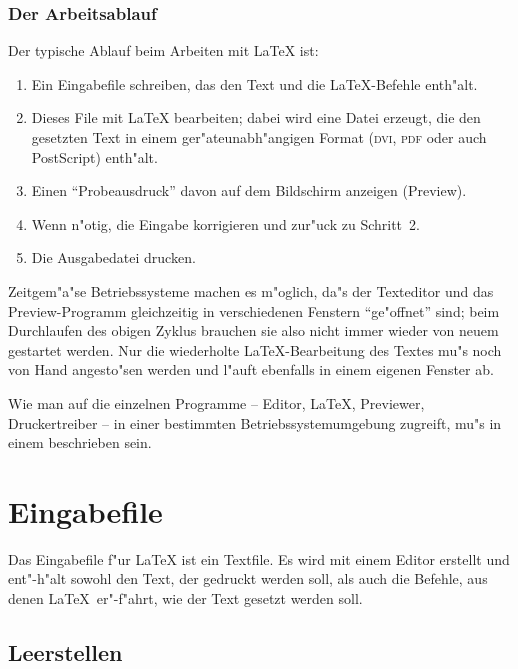 \subsubsection{Der Arbeitsablauf}
Der typische Ablauf beim Arbeiten mit \LaTeX{} ist:
\begin{enumerate}
  \item Ein Eingabefile schreiben, das den Text und die \LaTeX-Befehle 
  enth"alt.
  \item Dieses File mit \LaTeX{} bearbeiten; dabei wird eine Datei
  erzeugt, die den gesetzten Text in einem ger"ateunabh"angigen Format
  (\textsc{dvi}, \textsc{pdf} oder auch PostScript) enth"alt.
  \item Einen "`Probeausdruck"' davon auf dem Bildschirm anzeigen (Preview).
  \item Wenn n"otig, die Eingabe korrigieren und zur"uck zu Schritt~2.
  \item Die Ausgabedatei drucken.
\end{enumerate}
Zeitgem"a"se Betriebssysteme machen es m"oglich, da"s der Texteditor
und das Preview-Programm gleichzeitig in verschiedenen Fenstern 
"`ge"offnet"' sind; beim Durchlaufen des obigen Zyklus brauchen sie 
also nicht immer wieder von neuem gestartet werden.  Nur die 
wiederholte \LaTeX-Bearbeitung des Textes mu"s noch von Hand 
angesto"sen werden und l"auft ebenfalls in einem eigenen Fenster ab.

Wie man auf die einzelnen Programme -- Editor, \LaTeX, Previewer,
Druckertreiber -- in einer bestimmten
Betriebs\-system\-umgebung zugreift, mu"s in einem \local{}
beschrieben sein.



\section{Eingabefile}
Das Eingabefile f"ur \LaTeX{} ist ein Textfile. Es wird mit einem
Editor erstellt und ent"-h"alt sowohl den Text, der gedruckt
werden soll, als auch die Befehle, aus denen \LaTeX\ er"-f"ahrt,
wie der Text gesetzt werden soll.


\subsection{Leerstellen}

* _WHAT THE TASK REQUIRES_: Would you please copy the listing exactly, omitting every picture?

* _YOUR SOLUTION_:
 \subsubsection{Der Arbeitsablauf}
Der typische Ablauf beim Arbeiten mit \LaTeX{} ist:
\begin{enumerate}
  \item Ein Eingabefile schreiben, das den Text und die \LaTeX-Befehle 
  enth"alt.
  \item Dieses File mit \LaTeX{} bearbeiten; dabei wird eine Datei
  erzeugt, die den gesetzten Text in einem ger"ateunabh"angigen Format
  (\textsc{dvi}, \textsc{pdf} oder auch PostScript) enth"alt.
  \item Einen "`Probeausdruck"' davon auf dem Bildschirm anzeigen (Preview).
  \item Wenn n"otig, die Eingabe korrigieren und zur"uck zu Schritt~2.
  \item Die Ausgabedatei drucken.
\end{enumerate}
Zeitgem"a"se Betriebssysteme machen es m"oglich, da"s der Texteditor
und das Preview-Programm gleichzeitig in verschiedenen Fenstern 
"`ge"offnet"' sind; beim Durchlaufen des obigen Zyklus brauchen sie 
also nicht immer wieder von neuem gestartet werden.  Nur die 
wiederholte \LaTeX-Bearbeitung des Textes mu"s noch von Hand 
angesto"sen werden und l"auft ebenfalls in einem eigenen Fenster ab.

Wie man auf die einzelnen Programme -- Editor, \LaTeX, Previewer,
Druckertreiber -- in einer bestimmten
Betriebs\-system\-umgebung zugreift, mu"s in einem \local{}
beschrieben sein.



\section{Eingabefile}
Das Eingabefile f"ur \LaTeX{} ist ein Textfile. Es wird mit einem
Editor erstellt und ent"-h"alt sowohl den Text, der gedruckt
werden soll, als auch die Befehle, aus denen \LaTeX\ er"-f"ahrt,
wie der Text gesetzt werden soll.


\subsection{Leerstellen}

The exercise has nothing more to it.